What is the No. 1 soft skill sought by employers?
Answer: Creativity, according to a 2019 survey on LinkedIn.
I realize the entirety of 2020 has felt like one, big exercise in creative problem solving.
But how might Virginia Western teach creativity? Is that even possible?
Yes, teaching for creativity is not only possible … it’s essential for 21st-century learners, according to Dr. Keith Sawyer, a professor of educational innovations at the University of North Carolina at Chapel Hill.
Sawyer is one of the world’s leading scientific experts on creative learning; I was introduced to his work in a January 2020 special report about creativity by the Chronicle of Higher Education.

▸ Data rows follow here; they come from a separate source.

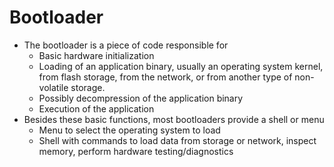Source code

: # Bootloader
* The bootloader is a piece of code responsible for
  * Basic hardware initialization
  * Loading of an application binary, usually an operating system kernel, from flash storage, from the network, or from another type of non-volatile storage.
  * Possibly decompression of the application binary
  * Execution of the application
* Besides these basic functions, most bootloaders provide a shell or menu
  * Menu to select the operating system to load
  * Shell with commands to load data from storage or network, inspect memory, perform hardware testing/diagnostics
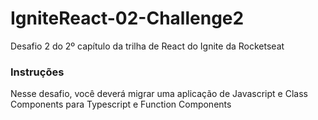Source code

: # IgniteReact-02-Challenge2
Desafio 2 do 2º capítulo da trilha de React do Ignite da Rocketseat

### Instruções
Nesse desafio, você deverá migrar uma aplicação de Javascript e Class Components para Typescript e Function Components
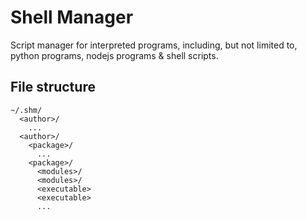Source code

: # Shell Manager
Script manager for interpreted programs, including, but not limited to, python programs, nodejs programs \& shell scripts.

## File structure
    ~/.shm/
      <author>/
        ...
      <author>/
        <package>/
          ...
        <package>/
          <modules>/
          <modules>/
          <executable>
          <executable>
          ...

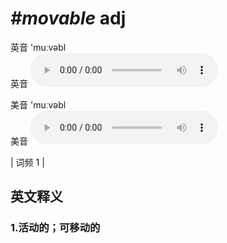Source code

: # ***\#movable*** adj
英音 'muːvəbl  
英音
<audio src="./media/movable1.aac" controls="controls"></audio>

美音 'muːvəbl  
美音
<audio src="./media/movable2.aac" controls="controls"></audio>



| 词频 1 |  

英文释义
---
### 1.**活动的；可移动的**  


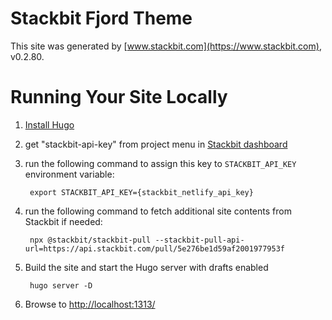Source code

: # Stackbit Fjord Theme

This site was generated by [www.stackbit.com](https://www.stackbit.com), v0.2.80.

# Running Your Site Locally

1. [Install Hugo](https://gohugo.io/getting-started/quick-start/#step-1-install-hugo)

1. get "stackbit-api-key" from project menu in [Stackbit dashboard](https://app.stackbit.com/dashboard)

1. run the following command to assign this key to `STACKBIT_API_KEY` environment variable:

        export STACKBIT_API_KEY={stackbit_netlify_api_key}

1. run the following command to fetch additional site contents from Stackbit if needed:

        npx @stackbit/stackbit-pull --stackbit-pull-api-url=https://api.stackbit.com/pull/5e276be1d59af2001977953f

1. Build the site and start the Hugo server with drafts enabled

        hugo server -D

1. Browse to [http://localhost:1313/](http://localhost:1313/)

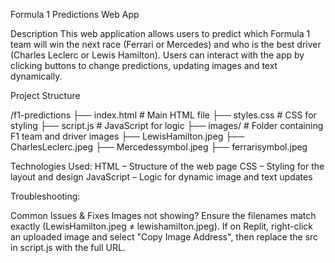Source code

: Formula 1 Predictions Web App

Description
This web application allows users to predict which Formula 1 team will win the next race (Ferrari or Mercedes) and who is the best driver (Charles Leclerc or Lewis Hamilton). Users can interact with the app by clicking buttons to change predictions, updating images and text dynamically.



Project Structure

/f1-predictions
  ├── index.html        # Main HTML file
  ├── styles.css        # CSS for styling
  ├── script.js         # JavaScript for logic
  ├── images/           # Folder containing F1 team and driver images
      ├── LewisHamilton.jpeg
      ├── CharlesLeclerc.jpeg
      ├── Mercedessymbol.jpeg
      ├── ferrarisymbol.jpeg

Technologies Used:
HTML – Structure of the web page
CSS – Styling for the layout and design
JavaScript – Logic for dynamic image and text updates

Troubleshooting:

Common Issues & Fixes
Images not showing?
Ensure the filenames match exactly (LewisHamilton.jpeg ≠ lewishamilton.jpeg).
If on Replit, right-click an uploaded image and select "Copy Image Address", then replace the src in script.js with the full URL.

Sawyer believes all teachers can learn how to teach creative knowledge in their subject area by using a technique he calls “guided improvisation.”
He explains this research-backed approach in his 2019 book, “The Creative Classroom: Innovative Teaching for 21st-Century Learners”:
I call this pedagogy ‘guided improvisation’ because the students engage in open-ended activities, where they have the freedom to improvise their own path through the material. But their actions aren’t completely free and unconstrained. Student action is guided by structures, called scaffolds, that guide student knowledge construction toward curricular goals, while teaching them the knowledge they need for creativity.
The research showing the effectiveness of guided improvisation and creative knowledge is overwhelming … it’s the main theme of all of the recent scientific reports on how to teach effectively in math … in engineering … and in science. (p. 35)
Sawyer argues that teachers can learn to improvise in the classroom by experimenting with the same rules of improv theater.
And now — thanks to an Innovation Grant from the Virginia Western Educational Foundation — we have an opportunity to try it out ourselves!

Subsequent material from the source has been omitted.